In the embodiment of the invention, the generative model in the generative countermeasure network comprises 2 encoders which are a source domain encoder and a target domain encoder respectively. Wherein the input information of the source region encoder is derived fromSample pictures of the sub-fields; the input information of the target domain encoder is a sample picture from the target domain; the output information of these 2 encoders is a feature vector f extracted from the sample picture_θ(x) In that respect The discriminative model in the generative confrontation network includes a domain classifier. And inputting the feature vectors output by the 2 encoders into a domain classifier, and enabling the domain classifier to distinguish whether the input feature vectors are from the sub-domain or the target domain.

If the domain classifier cannot distinguish the sub-domain from the target domain, the source domain data and the target domain data are similar in distribution. That is, feature spaces constituted by feature vectors respectively extracted from each of the sub-fields in the source field and from the target field are similar.

In the method, the data of the sub-field and the data of the target field are used for training the field classifier, whether the data is from the sub-field or from the target field is identified, and the source field encoder and the target field encoder are trained to confuse the field classifier, so that the field classifier cannot distinguish whether the data is from the sub-field or from the target field, and the data of the source field and the data of the target field are distributed similarly.

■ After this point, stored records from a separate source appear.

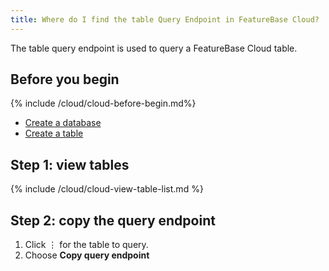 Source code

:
 ```yaml
---
title: Where do I find the table Query Endpoint in FeatureBase Cloud?
---
```


The table query endpoint is used to query a FeatureBase Cloud table.

## Before you begin

{% include /cloud/cloud-before-begin.md%}
* [Create a database](/cloud/cloud-setup/creating-database)
* [Create a table](/cloud/cloud-tables/cloud-table-create)

## Step 1: view tables

{% include /cloud/cloud-view-table-list.md %}

## Step 2: copy the query endpoint

1. Click &#8942; for the table to query.
2. Choose **Copy query endpoint**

In the first training subunit 210, the annotation data S of the sub-domain can be used_iTraining source field encoder

And sub-domain classifier

The corresponding optimization problem is as follows:

wherein, the sub-domain classifier

For classifying sample pictures, e.g. diagnostic sample picturesOr whether the eye is a fundus picture with diabetic retinopathy. Y in the formula represents the classification result, for example, y may represent the result category of diagnosis, 0 is a normal sample, and 1 is a diseased sample.

In the training process, the sub-field classifier is trained in each sub-field

The annotation data of the corresponding sub-domain in the source domain can be used. Because the source field is divided into a plurality of sub-fields through clustering, the labeled data of the corresponding sub-fields in the source field needs to be reused to train the classifier of the sub-fields after clustering division in the embodiment of the invention

In the second training subunit 220, the domain classifier D and the target domain encoder are trained using the generative confrontation network and the multi-source transfer learning algorithm

The corresponding optimization problem is as follows:

the domain classifier D is a discriminant model in the generative countermeasure network. As described above, the target domain encoder takes a sample picture of the target domain as an input, and extracts a feature vector from the sample picture. In order to make the feature space formed by the feature vectors as similar as possible to the corresponding sub-domain in the source domain, the target domain encoder needs to generate output results that are sufficient to "confuse" the discrimination model D, so that the domain classifier cannot distinguish whether the data originates from the sub-domain or from the target domain. This goal can be achieved by an antagonistic training between the generative model and the discriminative model, i.e. the discriminative model continuously increases the ability to distinguish data sources, while the generative model strives to generate results that are difficult to distinguish by discriminative model D, continuously increasing the ability to "confuse" the discriminative model. That is, on the one hand, discriminant model D is trained to maximize the probability of correctly distinguishing data sources; on the other hand, the training generation model minimizes the probability that the discrimination model D obtains a correct answer. The training process described above can be viewed as a very small game process with respect to the loss function.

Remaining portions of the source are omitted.